■ Assignment
Copy each line below that has "ResourceID".

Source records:
::::

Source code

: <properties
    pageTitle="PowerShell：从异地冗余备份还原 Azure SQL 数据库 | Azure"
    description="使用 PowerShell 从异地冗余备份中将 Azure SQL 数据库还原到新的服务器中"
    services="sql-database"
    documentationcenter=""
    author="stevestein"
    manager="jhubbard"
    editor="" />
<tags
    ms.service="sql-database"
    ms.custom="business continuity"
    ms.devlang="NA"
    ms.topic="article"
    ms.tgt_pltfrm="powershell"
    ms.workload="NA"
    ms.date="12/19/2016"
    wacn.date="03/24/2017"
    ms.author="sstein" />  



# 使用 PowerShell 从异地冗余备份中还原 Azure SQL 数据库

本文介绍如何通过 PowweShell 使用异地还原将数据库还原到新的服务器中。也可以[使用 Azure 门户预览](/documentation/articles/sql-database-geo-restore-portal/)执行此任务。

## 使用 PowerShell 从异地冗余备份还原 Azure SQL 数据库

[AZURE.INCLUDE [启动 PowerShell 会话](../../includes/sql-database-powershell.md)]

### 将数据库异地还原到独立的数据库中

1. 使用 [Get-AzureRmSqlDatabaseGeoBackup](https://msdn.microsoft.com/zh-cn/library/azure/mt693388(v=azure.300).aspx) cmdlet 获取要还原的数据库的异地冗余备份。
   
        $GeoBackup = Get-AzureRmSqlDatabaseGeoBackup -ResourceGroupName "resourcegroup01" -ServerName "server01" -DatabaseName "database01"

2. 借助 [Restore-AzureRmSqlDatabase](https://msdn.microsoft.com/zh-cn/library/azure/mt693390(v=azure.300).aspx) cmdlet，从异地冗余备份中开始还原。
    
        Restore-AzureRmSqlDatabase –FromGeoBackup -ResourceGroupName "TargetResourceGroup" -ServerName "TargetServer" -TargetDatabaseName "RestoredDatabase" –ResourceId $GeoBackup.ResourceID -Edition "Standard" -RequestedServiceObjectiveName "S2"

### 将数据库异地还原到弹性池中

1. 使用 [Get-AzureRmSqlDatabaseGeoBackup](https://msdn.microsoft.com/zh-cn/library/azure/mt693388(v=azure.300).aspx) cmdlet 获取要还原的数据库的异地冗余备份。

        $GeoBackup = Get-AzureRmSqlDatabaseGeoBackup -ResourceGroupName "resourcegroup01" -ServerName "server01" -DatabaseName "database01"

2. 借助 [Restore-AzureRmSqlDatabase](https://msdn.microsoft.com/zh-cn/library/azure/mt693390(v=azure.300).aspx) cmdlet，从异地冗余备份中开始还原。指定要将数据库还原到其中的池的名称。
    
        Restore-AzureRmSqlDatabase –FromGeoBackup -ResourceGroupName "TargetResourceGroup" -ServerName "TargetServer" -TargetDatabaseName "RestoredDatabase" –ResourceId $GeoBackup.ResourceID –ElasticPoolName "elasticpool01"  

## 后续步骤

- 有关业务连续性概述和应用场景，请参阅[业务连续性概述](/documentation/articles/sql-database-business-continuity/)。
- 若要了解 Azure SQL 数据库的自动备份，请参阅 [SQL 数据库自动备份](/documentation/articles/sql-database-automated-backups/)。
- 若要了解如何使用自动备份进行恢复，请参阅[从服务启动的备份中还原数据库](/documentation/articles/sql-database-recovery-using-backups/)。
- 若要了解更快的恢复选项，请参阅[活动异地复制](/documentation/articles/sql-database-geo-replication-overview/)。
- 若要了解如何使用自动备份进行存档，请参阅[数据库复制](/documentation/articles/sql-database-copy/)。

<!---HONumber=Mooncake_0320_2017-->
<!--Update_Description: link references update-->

::::

■ Solved problem
        Restore-AzureRmSqlDatabase –FromGeoBackup -ResourceGroupName "TargetResourceGroup" -ServerName "TargetServer" -TargetDatabaseName "RestoredDatabase" –ResourceId $GeoBackup.ResourceID -Edition "Standard" -RequestedServiceObjectiveName "S2"
        Restore-AzureRmSqlDatabase –FromGeoBackup -ResourceGroupName "TargetResourceGroup" -ServerName "TargetServer" -TargetDatabaseName "RestoredDatabase" –ResourceId $GeoBackup.ResourceID –ElasticPoolName "elasticpool01"  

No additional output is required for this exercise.